В личной библиотеке Т. Манна, которая перешла теперь в его архив в Цюрихе, хранятся книги Толстого, Достоевского, Гоголя, Тургенева, Гончарова, Чехова и других русских классиков в немецких переводах; многие из этих книг несут следы горячо заинтересованного чтения – подчеркивания, пометки на полях.

Томас Манн и русская литература – эта тема давно занимает исследователей. В тесном контакте с литературоведами ГДР работает пражский ученый А. Гофман. В 1959 году на чешском языке вышла его книга «Томас Манн и Россия» 4. После долгих лет работы А. Гофман выпустил в Берлине большой труд «Томас Манн и мир русской литературы» 5. Это не просто расширенное переиздание прежнего исследования, но, по сути дела, новая книга, более солидная по фактическому материалу, более ответственная по своим обобщениям. Духовные взаимоотношения Т. Манна с Россией и русской культурой рассматриваются здесь в исторической перспективе, в широком контексте истории немецко-русских литературных связей.

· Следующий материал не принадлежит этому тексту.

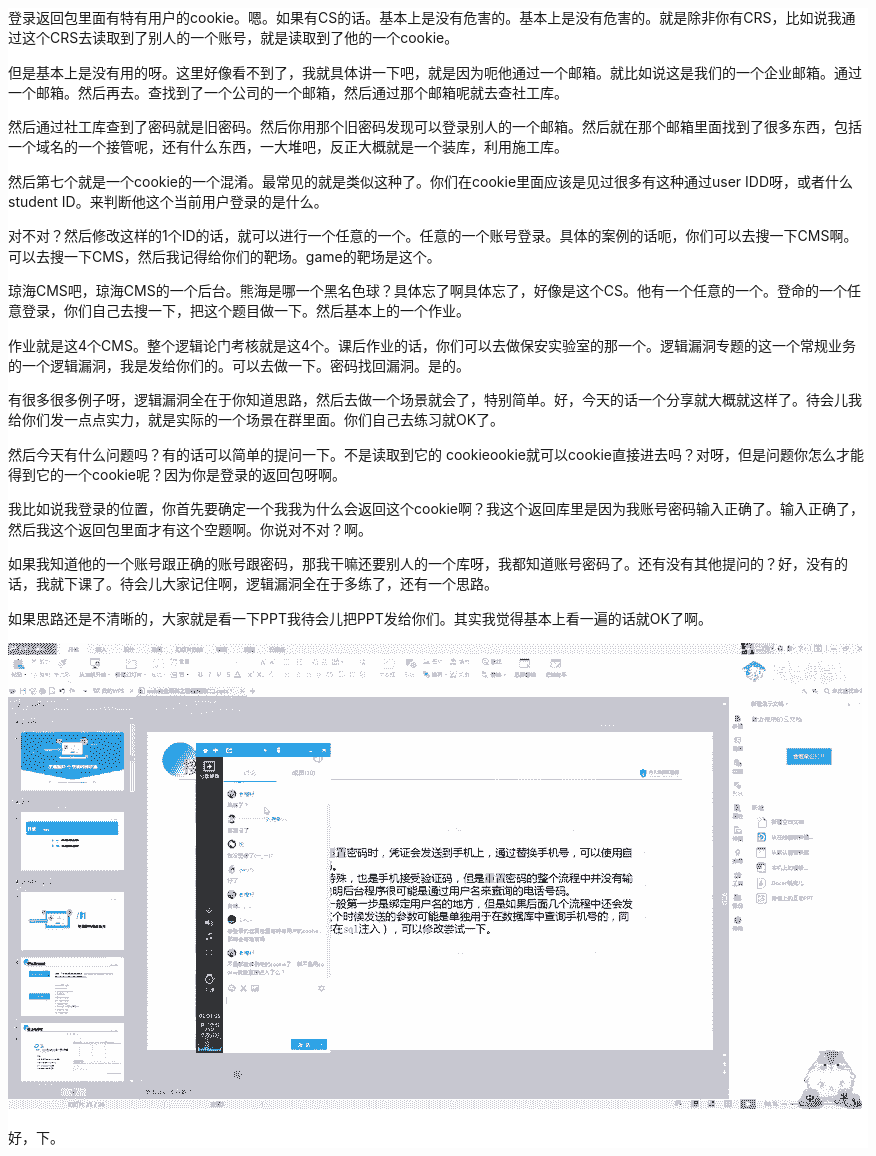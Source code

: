 登录返回包里面有特有用户的cookie。嗯。如果有CS的话。基本上是没有危害的。基本上是没有危害的。就是除非你有CRS，比如说我通过这个CRS去读取到了别人的一个账号，就是读取到了他的一个cookie。

但是基本上是没有用的呀。这里好像看不到了，我就具体讲一下吧，就是因为呃他通过一个邮箱。就比如说这是我们的一个企业邮箱。通过一个邮箱。然后再去。查找到了一个公司的一个邮箱，然后通过那个邮箱呢就去查社工库。

然后通过社工库查到了密码就是旧密码。然后你用那个旧密码发现可以登录别人的一个邮箱。然后就在那个邮箱里面找到了很多东西，包括一个域名的一个接管呢，还有什么东西，一大堆吧，反正大概就是一个装库，利用施工库。

然后第七个就是一个cookie的一个混淆。最常见的就是类似这种了。你们在cookie里面应该是见过很多有这种通过user IDD呀，或者什么student ID。来判断他这个当前用户登录的是什么。

对不对？然后修改这样的1个ID的话，就可以进行一个任意的一个。任意的一个账号登录。具体的案例的话呃，你们可以去搜一下CMS啊。可以去搜一下CMS，然后我记得给你们的靶场。game的靶场是这个。

琼海CMS吧，琼海CMS的一个后台。熊海是哪一个黑名色球？具体忘了啊具体忘了，好像是这个CS。他有一个任意的一个。登命的一个任意登录，你们自己去搜一下，把这个题目做一下。然后基本上的一个作业。

作业就是这4个CMS。整个逻辑论门考核就是这4个。课后作业的话，你们可以去做保安实验室的那一个。逻辑漏洞专题的这一个常规业务的一个逻辑漏洞，我是发给你们的。可以去做一下。密码找回漏洞。是的。

有很多很多例子呀，逻辑漏洞全在于你知道思路，然后去做一个场景就会了，特别简单。好，今天的话一个分享就大概就这样了。待会儿我给你们发一点点实力，就是实际的一个场景在群里面。你们自己去练习就OK了。

然后今天有什么问题吗？有的话可以简单的提问一下。不是读取到它的 cookieookie就可以cookie直接进去吗？对呀，但是问题你怎么才能得到它的一个cookie呢？因为你是登录的返回包呀啊。

我比如说我登录的位置，你首先要确定一个我我为什么会返回这个cookie啊？我这个返回库里是因为我账号密码输入正确了。输入正确了，然后我这个返回包里面才有这个空题啊。你说对不对？啊。

如果我知道他的一个账号跟正确的账号跟密码，那我干嘛还要别人的一个库呀，我都知道账号密码了。还有没有其他提问的？好，没有的话，我就下课了。待会儿大家记住啊，逻辑漏洞全在于多练了，还有一个思路。

如果思路还是不清晰的，大家就是看一下PPT我待会儿把PPT发给你们。其实我觉得基本上看一遍的话就OK了啊。



![](img/cbb93b8c316b09f288367768c19ba62d_25.png)

好，下。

А. Гофман исследует ту роль, которую играла революционная Россия в развитии взглядов Т. Манна и русская классическая литература – в становлении и эволюции маннов-ского реализма. Исследователь аргументирует свои положения, с одной стороны, многочисленными – нередко малоизвестными – свидетельствами самого Т. Манна, его статьями, письмами, с другой – собственными конкретными разборами, наблюдениями и параллелями. Во многих случаях эти наблюдения проведены тонко и убедительно.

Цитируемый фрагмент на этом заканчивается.